16. Considering that the late father of the tenant was always a party, though a mere pro forma party thereto and was jolly well aware of the outcome, non-challenge thereto by him now cannot give his son, the tenant herein, a right to try and build up a new case.

17. Even otherwise, as held in Shanti Sharma & Ors. vs. Ved Prabha & Ors; (1987) 4 SCC 193, since in an Eviction Petition, the landlord is to show and establish of having a better title than the tenant, the reliance by the tenant upon the receipt dated 10.03.1987 issued by the MCD cannot be of any assistance to the tenant.

18. Similarly, the order dated 07.04.2021 passed by the learned ARC in ARC No. 80089/16 titled as “Sh. Atal Behari Sharma & Ors. vs. M/s Rattan Studio Through its partner/ proprietor & Ors.” is also not binding, and/ or of any persuasive value since, firstly, it was, admittedly, qua a different set of parties excluding the tenant herein and was also involving a different property and, secondly, the same was passed after the leave to defend application of the tenant therein was allowed and a fullfledged trial was held. In any event, learned counsel for the landlords submits that the said order is pending challenge before this Court in CM(M) 698/2022 titled as “Shri Atal Behari Sharma vs. Rattan Studio & Ors.”.

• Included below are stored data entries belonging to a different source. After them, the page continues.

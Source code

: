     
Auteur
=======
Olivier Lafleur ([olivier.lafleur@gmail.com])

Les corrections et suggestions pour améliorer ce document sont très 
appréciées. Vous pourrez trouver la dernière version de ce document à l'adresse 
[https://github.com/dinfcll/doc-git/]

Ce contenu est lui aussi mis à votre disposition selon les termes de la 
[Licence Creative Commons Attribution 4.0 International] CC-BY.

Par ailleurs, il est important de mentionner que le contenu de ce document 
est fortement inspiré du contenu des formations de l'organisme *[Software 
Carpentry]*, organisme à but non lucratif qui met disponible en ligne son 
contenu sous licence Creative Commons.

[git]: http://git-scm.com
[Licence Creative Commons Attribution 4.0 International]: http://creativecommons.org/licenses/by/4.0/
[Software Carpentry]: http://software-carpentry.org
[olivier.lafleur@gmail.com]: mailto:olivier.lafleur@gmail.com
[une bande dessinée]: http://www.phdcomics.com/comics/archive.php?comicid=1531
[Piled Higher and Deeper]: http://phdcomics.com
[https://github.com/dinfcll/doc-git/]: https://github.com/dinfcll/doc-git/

19. In view of the aforesaid analysis and discussions, especially, taking into account the scope of interference, this Court finds no merit in the present revision petition.

20. As such, the present revision petition along with the pending applications is dismissed and the impugned order dated 06.03.2018 passed by the learned ARC is upheld.

21. Resultantly, considering that the six months period granted by the learned ARC under the provisions of Section 14(7) of the DRC Act, has already been lapsed, the tenant is liable to vacant and handover peaceful and physical possession of the subject premises to the landlords in compliance of the impugned order dated 06.03.2018.